Everyone had always known her business, from the day in first grade when Jeremy Barger had kissed her, to the day she’d been caught kissing-

What the heck is that?

As she accelerated around the next corner, she could see a radioactive glow up the next block. The block of her childhood home. Spooked by the strange light, Bailey braked and peered into the distance. Maybe things had changed recently. One end of Coronado was fenced off as the North Island Naval Air Station. Perhaps the military had moved in on the residential community and built a new runway or something. Up ahead it was just that bright.

With a gentle foot on the accelerator, Bailey moved cautiously forward. At the corner of Walnut and Sixth, she stopped again, dazzled. Lights were everywhere. On mailboxes, flowerpots, bicycles. Across bushes like fishnets, rimming rooflines, marching up tree trunks, running over anything that didn’t move. Make that things that moved too.
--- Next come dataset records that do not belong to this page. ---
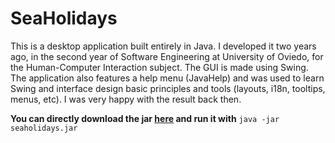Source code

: # SeaHolidays

This is a desktop application built entirely in Java. I developed it two years ago, in the second year of Software Engineering at University of Oviedo, for the Human-Computer Interaction subject. The GUI is made using Swing. The application also features a help menu (JavaHelp) and was used to learn Swing and interface design basic principles and tools (layouts, i18n, tooltips, menus, etc). I was very happy with the result back then.

**You can directly download the jar [here](https://github.com/miguelgrc/SeaHolidays/releases) and run it with** `java -jar seaholidays.jar`
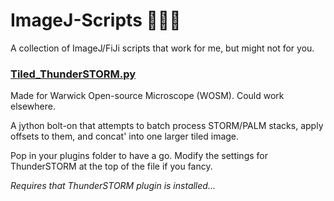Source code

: # ImageJ-Scripts :microscope::mouse2::hospital:
A collection of ImageJ/FiJi scripts that work for me, but might not for you.
### [Tiled_ThunderSTORM.py](https://github.com/AZwetsloot/ImageJ-Scripts/blob/master/Tiled_ThunderSTORM.py)
Made for Warwick Open-source Microscope (WOSM). Could work elsewhere.

A jython bolt-on that attempts to batch process STORM/PALM stacks, apply offsets to them, and concat' into one larger tiled image.

Pop in your plugins folder to have a go. Modify the settings for ThunderSTORM at the top of the file if you fancy. 

*Requires that ThunderSTORM plugin is installed...*
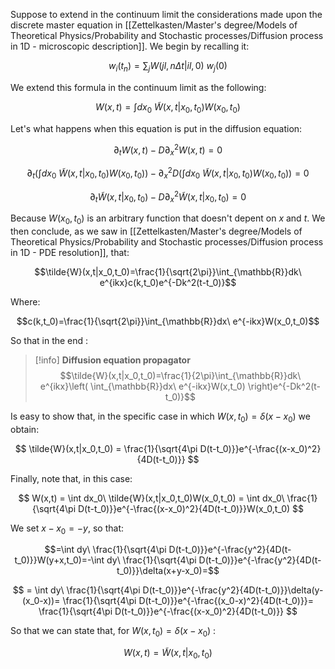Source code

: Suppose to extend in the continuum limit the considerations made upon the discrete master equation in [[Zettelkasten/Master's degree/Models of Theoretical Physics/Probability and Stochastic processes/Diffusion process in 1D - microscopic description]]. We begin by recalling it:

$$ w_{i}(t_{n}) = \sum_j W(jl,n\Delta t|il,0)\ w_{j}(0) $$

We extend this formula in the continuum limit as the following:

$$ W(x,t) = \int dx_0\ \tilde{W}(x,t|x_0,t_0)W(x_0,t_0) $$

Let's what happens when this equation is put in the diffusion equation:

$$ \partial_tW(x,t)-D\partial_x^2W(x,t)=0 $$

$$ \partial_t \left(\int dx_0\ \tilde{W}(x,t|x_0,t_0)W(x_0,t_0)\right) - \partial_x^2D \left(\int dx_0\ \tilde{W}(x,t|x_0,t_0)W(x_0,t_0)\right) =0 $$

$$  \partial_t\tilde{W}(x,t|x_0,t_0)-D\partial_x^2\tilde{W}(x,t|x_0,t_0)=0  $$

Because $W(x_0,t_0)$ is an arbitrary function that doesn't depent on $x$ and $t$.
We then conclude, as we saw in [[Zettelkasten/Master's degree/Models of Theoretical Physics/Probability and Stochastic processes/Diffusion process in 1D - PDE resolution]], that:

$$\tilde{W}(x,t|x_0,t_0)=\frac{1}{\sqrt{2\pi}}\int_{\mathbb{R}}dk\ e^{ikx}c(k,t_0)e^{-Dk^2(t-t_0)}$$

Where:

$$c(k,t_0)=\frac{1}{\sqrt{2\pi}}\int_{\mathbb{R}}dx\ e^{-ikx}W(x_0,t_0)$$

So that in the end :

>[!info] **Diffusion equation propagator**
>$$\tilde{W}(x,t|x_0,t_0)=\frac{1}{2\pi}\int_{\mathbb{R}}dk\ e^{ikx}\left( \int_{\mathbb{R}}dx\ e^{-ikx}W(x,t_0) \right)e^{-Dk^2(t-t_0)}$$


Is easy to show that, in the specific case in which $W(x,t_0)=\delta(x-x_0)$ we obtain:

$$ \tilde{W}(x,t|x_0,t_0) = \frac{1}{\sqrt{4\pi D(t-t_0)}}e^{-\frac{(x-x_0)^2}{4D(t-t_0)}} $$

Finally, note that, in this case:

$$ W(x,t) = \int dx_0\ \tilde{W}(x,t|x_0,t_0)W(x_0,t_0) = \int dx_0\ \frac{1}{\sqrt{4\pi D(t-t_0)}}e^{-\frac{(x-x_0)^2}{4D(t-t_0)}}W(x_0,t_0) $$

We set $x-x_0 = -y$, so that:

$$=\int dy\ \frac{1}{\sqrt{4\pi D(t-t_0)}}e^{-\frac{y^2}{4D(t-t_0)}}W(y+x,t_0)=-\int dy\ \frac{1}{\sqrt{4\pi D(t-t_0)}}e^{-\frac{y^2}{4D(t-t_0)}}\delta(x+y-x_0)=$$

$$ = \int dy\ \frac{1}{\sqrt{4\pi D(t-t_0)}}e^{-\frac{y^2}{4D(t-t_0)}}\delta(y-(x_0-x))= \frac{1}{\sqrt{4\pi D(t-t_0)}}e^{-\frac{(x_0-x)^2}{4D(t-t_0)}}= \frac{1}{\sqrt{4\pi D(t-t_0)}}e^{-\frac{(x-x_0)^2}{4D(t-t_0)}} $$

So that we can state that, for  $W(x,t_0)=\delta(x-x_0)$ :

$$  W(x,t)= \tilde{W}(x,t|x_0,t_0)$$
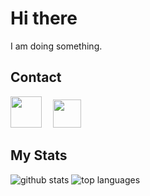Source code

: # Hi there
I am doing something.

## Contact
<a href="https://discord.com/users/365120946299731990" target="_blank"><img src="https://img.icons8.com/carbon-copy/2x/discord-logo.png" width=50></a>&emsp;
<a href="mailto:kyshi58@outlook.com"><img src="https://upload.wikimedia.org/wikipedia/commons/thumb/4/48/Outlook.com_icon.svg/761px-Outlook.com_icon.svg.png" width=45></a>

## My Stats

![github stats](https://github-readme-stats.vercel.app/api?username=kyshi&show_icons=true&&line_height=27)
![top languages](https://github-readme-stats.vercel.app/api/top-langs/?username=kyshi&show_icons=true)
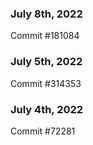 ### July 8th, 2022

Commit #181084

### July 5th, 2022

Commit #314353


### July 4th, 2022

Commit #72281
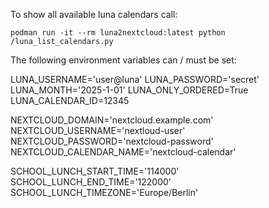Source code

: To show all available luna calendars call:

`podman run -it --rm luna2nextcloud:latest python /luna_list_calendars.py`

The following environment variables can / must be set:

LUNA_USERNAME='user@luna'
LUNA_PASSWORD='secret'
LUNA_MONTH='2025-1-01'
LUNA_ONLY_ORDERED=True
LUNA_CALENDAR_ID=12345

NEXTCLOUD_DOMAIN='nextcloud.example.com'
NEXTCLOUD_USERNAME='nextloud-user'
NEXTCLOUD_PASSWORD='nextcloud-password'
NEXTCLOUD_CALENDAR_NAME='nextcloud-calendar'

SCHOOL_LUNCH_START_TIME='114000'
SCHOOL_LUNCH_END_TIME='122000'
SCHOOL_LUNCH_TIMEZONE='Europe/Berlin'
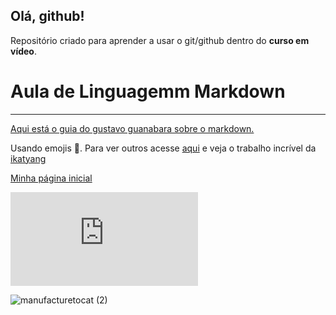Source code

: ## Olá, github!
 Repositório criado para aprender a usar o git/github dentro do **curso em vídeo**.
 
# Aula de Linguagemm Markdown
***

[Aqui está o guia do gustavo guanabara sobre o markdown.](https://github.com/gustavoguanabara/git-github/blob/master/manuais-PDF/guia-markdown.pdf)

Usando emojis 🤙. Para ver outros acesse [aqui](https://github.com/ikatyang/emoji-cheat-sheet) e veja o trabalho incrível da [ikatyang](https://github.com/ikatyang) 

[Minha página inicial](https://github.com/VitorVDavoglio)

![Mostrando a página criada](https://vitorvdavoglio.github.io/Ola-github/site-exemplo/index.html)

![manufacturetocat (2)](https://user-images.githubusercontent.com/100804112/196201726-6d39d532-6949-4bf1-b106-e029e9c6bfe6.png)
A cat skipped past, wearing a collar studded with red and green Christmas bulbs.

And music. Piped out of windows and doors and from the mouths of plastic carolers, cardboard snowmen, and poster-painted plywood angels. “Hark the Herald” clashed with “Silent Night” clashed with “O Tannenbaum.”

“Oh, ton of crud,” Bailey cursed. They’d turned her block into Christmas Central. Giant-sized presents were stacked on porches. Overstuffed Santa butts were heading down chimneys. Reindeer pawed at patches of grass.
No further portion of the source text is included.